Based on their recommendations the then speaker, Connie Seoposengwe, approved the increases. Both the auditor general and the legislature’s own annual report subsequently blamed these increases in part for questionable expenditure amounting to millions of rands.
The Mail & Guardian has obtained a report marked “secret” that identifies three senior officials as instrumental in engineering the salary increases. They are chief financial officer Joseph Mekgwe, senior corporate services manager Trevor Milford and secretary Solly Legodi.
The national department of public service and administration produced the report after the Northern Cape legislature asked it to investigate.
The report says the three officials recommended that managers get two salary increases in 2008 while the legislature was servicing an overdraft and had to cut back on running costs.

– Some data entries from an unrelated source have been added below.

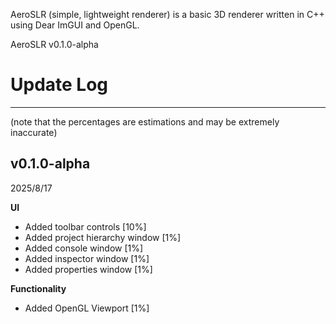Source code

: AeroSLR (simple, lightweight renderer) is a basic 3D renderer written in C++ using Dear ImGUI and OpenGL.

AeroSLR v0.1.0-alpha

# Update Log
<hr>

(note that the percentages are estimations and may be extremely inaccurate)

## v0.1.0-alpha

2025/8/17

**UI**

- Added toolbar controls [10%]
- Added project hierarchy window [1%]
- Added console window [1%]
- Added inspector window [1%]
- Added properties window [1%]

**Functionality**
- Added OpenGL Viewport [1%]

While other legislature staff received normal annual increases those of the managers were boosted to levels on a par with those of parliamentary staff. The report cites the auditor general’s recording of unauthorised expenditure totalling R44.4-million in 2008/2009, which included employees’ remuneration and some goods and services. It also notes that the legislature’s annual report said it overspent on salaries by R2.7-million in that financial year.
The same again
The “secret” report and other official documents seen by the M&G show that all legislature employees received a standard annual increase on April 1 2008. However, senior managers and managers received another increase with effect from November 1 that year.
According to the report Legodi, Mekgwe and Milford signed a memorandum recommending these revised salary structures and confirming that funds were available.

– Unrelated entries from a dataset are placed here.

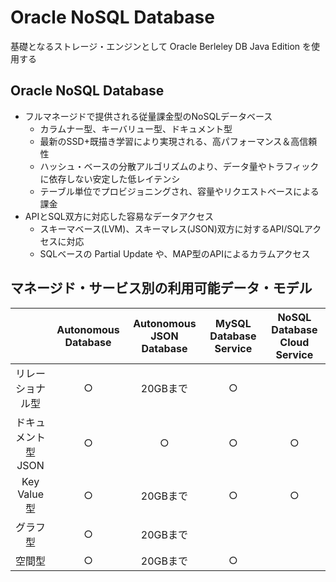 # Oracle NoSQL Database
基礎となるストレージ・エンジンとして Oracle Berleley DB Java Edition を使用する

## Oracle NoSQL Database
- フルマネージドで提供される従量課金型のNoSQLデータベース
  + カラムナー型、キーバリュー型、ドキュメント型
  + 最新のSSD+既描き学習により実現される、高パフォーマンス＆高信頼性
  + ハッシュ・ベースの分散アルゴリズムのより、データ量やトラフィックに依存しない安定した低レイテンシ
  + テーブル単位でプロビジョニングされ、容量やリクエストベースによる課金
- APIとSQL双方に対応した容易なデータアクセス
  + スキーマベース(LVM)、スキーマレス(JSON)双方に対するAPI/SQLアクセスに対応
  + SQLベースの Partial Update や、MAP型のAPIによるカラムアクセス

## マネージド・サービス別の利用可能データ・モデル
||Autonomous Database|Autonomous JSON Database|MySQL Database Service|NoSQL Database Cloud Service|
|:--:|:--:|:--:|:--:|:--:|
|リレーショナル型|○|20GBまで|○||
|ドキュメント型<br/>JSON|○|○|○|○|
|Key Value型|○|20GBまで|○|○|
|グラフ型|○|20GBまで|||
|空間型|○|20GBまで|○||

In November 2008 management issued a letter announcing cost-containment measures that resulted in all staff having to bring their own tea, coffee, sugar and milk to the office.

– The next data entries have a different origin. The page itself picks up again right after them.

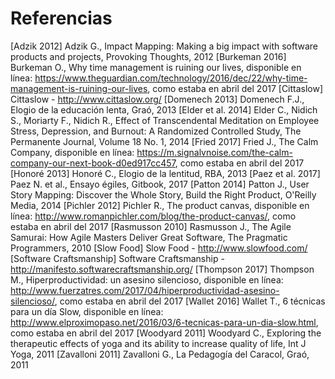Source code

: # Referencias

[Adzik 2012] Adzik G., Impact Mapping: Making a big impact with software products and projects, Provoking Thoughts, 2012
[Burkeman 2016] Burkeman O., Why time management is ruining our lives, disponible en l&iacute;nea: https://www.theguardian.com/technology/2016/dec/22/why-time-management-is-ruining-our-lives, como estaba en abril del 2017
[Cittaslow] Cittaslow - http://www.cittaslow.org/ 
[Domenech 2013] Domenech F.J., Elogio de la educaci&oacute;n lenta, Gra&oacute;, 2013
[Elder et al. 2014] Elder C., Nidich S., Moriarty F., Nidich R., Effect of Transcendental Meditation on Employee Stress, Depression, and Burnout: A Randomized Controlled Study, The Permanente Journal, Volume 18 No. 1, 2014
[Fried 2017] Fried J., The Calm Company, disponible en l&iacute;nea: https://m.signalvnoise.com/the-calm-company-our-next-book-d0ed917cc457, como estaba en abril del 2017
[Honor&eacute; 2013] Honor&eacute; C., Elogio de la lentitud, RBA, 2013
[Paez et al. 2017] Paez N. et al., Ensayo &eacute;giles, Gitbook, 2017
[Patton 2014] Patton J., User Story Mapping: Discover the Whole Story, Build the Right Product, O'Reilly Media, 2014
[Pichler 2012] Pichler R., The product canvas, disponible en l&iacute;nea: http://www.romanpichler.com/blog/the-product-canvas/, como estaba en abril del 2017
[Rasmusson 2010] Rasmusson J., The Agile Samurai: How Agile Masters Deliver Great Software, The Pragmatic Programmers, 2010
[Slow Food] Slow Food - http://www.slowfood.com/
[Software Craftsmanship] Software Craftsmanship - http://manifesto.softwarecraftsmanship.org/
[Thompson 2017] Thompson M., Hiperproductividad: un asesino silencioso, disponible en l&iacute;nea: http://www.fuerzatres.com/2017/04/hiperproductividad-asesino-silencioso/, como estaba en abril del 2017
[Wallet 2016] Wallet T., 6 t&eacute;cnicas para un d&iacute;a Slow, disponible en l&iacute;nea: http://www.elproximopaso.net/2016/03/6-tecnicas-para-un-dia-slow.html, como estaba en abril del 2017
[Woodyard 2011] Woodyard C., Exploring the therapeutic effects of yoga and its ability to increase quality of life, Int J Yoga, 2011
[Zavalloni 2011] Zavalloni G., La Pedagog&iacute;a del Caracol, Gra&oacute;, 2011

Staff who spoke to the M&G in confidence said the measures made it difficult for them to execute their duties and asked why their managers had received their second annual increases in the same month the cost-saving measures were put in place.
Mekgwe, Legodi and Milford failed to respond to the M&G‘s queries. Public service department spokesperson Lebohang Mafokosi referred the M&G to the legislature for comment. Speaker Boeboe van Wyk’s office said all three would face disciplinary charges of financial mismanagement.